[Saved entries]

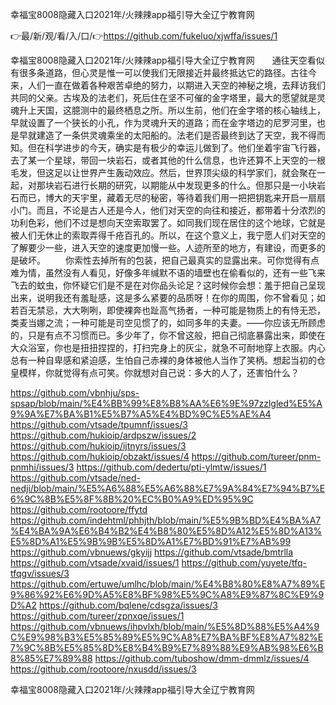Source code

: 幸福宝8008隐藏入口2021年/火辣辣app福引导大全辽宁教育网

👉最/新/观/看/入/口/👉https://github.com/fukeluo/xjwffa/issues/1

幸福宝8008隐藏入口2021年/火辣辣app福引导大全辽宁教育网　　通往天空看似有很多条道路，但心灵是惟一可以使我们无限接近并最终抵达它的路径。古往今来，人们一直在做着各种艰苦卓绝的努力，以期进入天空的神秘之境，去拜访我们共同的父亲。古埃及的法老们，死后住在坚不可催的金字塔里，最大的愿望就是灵魂升上天国，这臆测中的最终栖息之所。所以生前，他们在金字塔的核心轴线上，早就设置了一个狭长的小孔，作为灵魂升天的道路；而在金字塔边的尼罗河里，也是早就建造了一条供灵魂乘坐的太阳船的。法老们是否最终到达了天空，我不得而知。但在科学进步的今天，确实是有极少的幸运儿做到了。他们坐着宇宙飞行器，去了某一个星球，带回一块岩石，或者其他的什么信息，也许还算不上天空的一根毛发，但这足以让世界产生轰动效应。然后，世界顶尖级的科学家们，就会聚在一起，对那块岩石进行长期的研究，以期能从中发现更多的什么。但那只是一小块岩石而已，博大的天宇里，藏着无尽的秘密，等待着我们用一把把钥匙来开启一扇扇小门。而且，不论是古人还是今人，他们对天空的向往和接近，都带着十分浓烈的功利色彩，他们不过是想向天空索取罢了。如同我们现在居住的这个地球，它就是被人们无休止的索取弄得千疮百孔的。所以，在这个意义上，我宁愿人们对天空的了解要少一些，进入天空的速度更加慢一些。人迹所至的地方，有建设，而更多的是破坏。
　　你索性去掉所有的包装，把自己最真实的显露出来。可你觉得有点难为情，虽然没有人看见，好像多年缄默不语的墙壁也在偷看似的，还有一些飞来飞去的蚊虫，你怀疑它们是不是在对你品头论足？这时候你会想：羞于把自己呈现出来，说明我还有羞耻感，这是多么紧要的品质呀！在你的周围，你不曾看见；如若百无禁忌，大大咧咧，即使裸奔也趾高气扬者，一种可能是物质上的有恃无恐，类麦当娜之流；一种可能是司空见惯了的，如同多年的夫妻。——你应该无所顾虑的，只是有点不习惯而已。多少年了，你不曾这般，把自己彻底暴露出来，即使在大众浴室，你也是扭扭捏捏的，打扫完身上的灰尘，就急不可耐地穿上衣服。内心总有一种自卑感和紧迫感，生怕自己赤裸的身体被他人当作了笑柄。想起当初的仓皇模样，你就觉得有点可笑。你就想对自己说：多大的人了，还害怕什么？


https://github.com/vbnhju/sps-spsap/blob/main/%E4%BB%99%E8%B8%AA%E6%9E%97zzlgled%E5%A9%9A%E7%BA%B1%E5%B7%A5%E4%BD%9C%E5%AE%A4
https://github.com/vtsade/tpumnf/issues/3
https://github.com/hukioip/ardpszw/issues/2
https://github.com/hukioip/ijtnyrs/issues/3
https://github.com/hukioip/obzakt/issues/4
https://github.com/tureer/pnm-pnmhi/issues/3
https://github.com/dedertu/pti-ylmtw/issues/1
https://github.com/vtsade/ned-nedji/blob/main/%E5%A6%88%E5%A6%88%E7%9A%84%E7%94%B7%E6%9C%8B%E5%8F%8B%20%EC%B0%A9%ED%95%9C
https://github.com/rootoore/ffytd
https://github.com/indehtml/phhjth/blob/main/%E5%9B%BD%E4%BA%A7%E4%BA%9A%E6%B4%B2%E4%B8%80%E5%8D%A12%E5%8D%A13%E5%8D%A1%E5%9B%9B%E5%8D%A1%E7%BD%91%E7%AB%99
https://github.com/vbnuews/gkyijj
https://github.com/vtsade/bmtrlla
https://github.com/vtsade/xvaid/issues/1
https://github.com/yuyete/tfq-tfqgv/issues/3
https://github.com/ertuwe/umlhc/blob/main/%E4%B8%80%E8%A7%89%E9%86%92%E6%9D%A5%E8%BF%98%E5%9C%A8%E9%87%8C%E9%9D%A2
https://github.com/bqlene/cdsgza/issues/3
https://github.com/tureer/zpnxqe/issues/1
https://github.com/vbnuews/ihpvlxh/blob/main/%E5%8D%88%E5%A4%9C%E9%98%B3%E5%85%89%E5%9C%A8%E7%BA%BF%E8%A7%82%E7%9C%8B%E5%85%8D%E8%B4%B9%E7%89%88%E9%AB%98%E6%B8%85%E7%89%88
https://github.com/tuboshow/dmm-dmmlz/issues/4
https://github.com/rootoore/nxusdd/issues/3

幸福宝8008隐藏入口2021年/火辣辣app福引导大全辽宁教育网

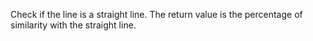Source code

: Check if the line is a straight line. 
The return value is the percentage of similarity with the straight line.
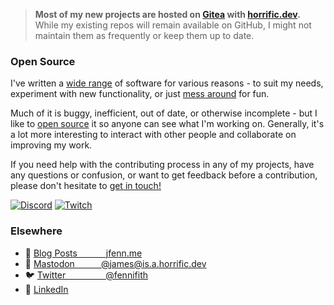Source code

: > **Most of my new projects are hosted on [Gitea](https://code.horrific.dev/james) with [horrific.dev](https://horrific.dev/).** While my existing repos will remain available on GitHub, I might not maintain them as frequently or keep them up to date.

### Open Source

I've written a [wide range](https://jfenn.me/projects/) of software for various reasons - to suit my needs, experiment with new functionality, or just [mess around](https://jfenn.me/blog/2018-09-25-Exceptional-Traveler/) for fun.

Much of it is buggy, inefficient, out of date, or otherwise incomplete - but I like to [open source](https://jfenn.me/community/) it so anyone can see what I'm working on. Generally, it's a lot more interesting to interact with other people and collaborate on improving my work.

If you need help with the contributing process in any of my projects, have any questions or confusion, or want to get feedback before a contribution, please don't hesitate to [get in touch!](https://jfenn.me/contact/)

[![Discord](https://img.shields.io/discord/514625116706177035.svg?logo=discord&logoColor=ffffff&colorB=7289da&labelColor=303030&style=flat-square)](https://discord.jfenn.me/)
[![Twitch](https://shields.io/twitch/status/fennifith?logo=twitch&logoColor=ffffff&labelColor=303030&style=flat-square)](https://jfenn.me/links/twitch)

### Elsewhere

- 📓 [Blog Posts&emsp;&emsp;&emsp;&nbsp;jfenn.me](https://jfenn.me/blog/)
- 🐘 [Mastodon&emsp;&emsp;&emsp;@james@is.a.horrific.dev](https://jfenn.me/links/fediverse)
- 🐦 [Twitter&emsp;&emsp;&emsp;&emsp;&nbsp;&nbsp;@fennifith](https://jfenn.me/links/twitter)
- 💼 [LinkedIn](https://jfenn.me/links/linkedin)
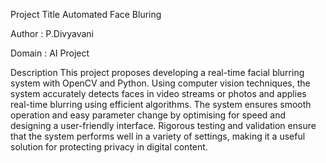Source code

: 
Project Title
Automated Face Bluring

Author : P.Divyavani

Domain : AI Project

Description
This project proposes developing a real-time facial blurring system with OpenCV and Python. Using computer vision techniques, the system accurately detects faces in video streams or photos and applies real-time blurring using efficient algorithms. The system ensures smooth operation and easy parameter change by optimising for speed and designing a user-friendly interface. Rigorous testing and validation ensure that the system performs well in a variety of settings, making it a useful solution for protecting privacy in digital content.


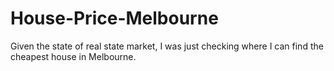 # House-Price-Melbourne
Given the state of real state market, I was just checking where I can find the cheapest house in Melbourne.<br>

▶ **Task objective**:
Lines in the data that hold "vbnuews" must be located and copied.

▶ **Answer to this exercise**:
https://github.com/vbnuews/gkyijj
https://github.com/vbnuews/ihpvlxh/blob/main/%E5%8D%88%E5%A4%9C%E9%98%B3%E5%85%89%E5%9C%A8%E7%BA%BF%E8%A7%82%E7%9C%8B%E5%85%8D%E8%B4%B9%E7%89%88%E9%AB%98%E6%B8%85%E7%89%88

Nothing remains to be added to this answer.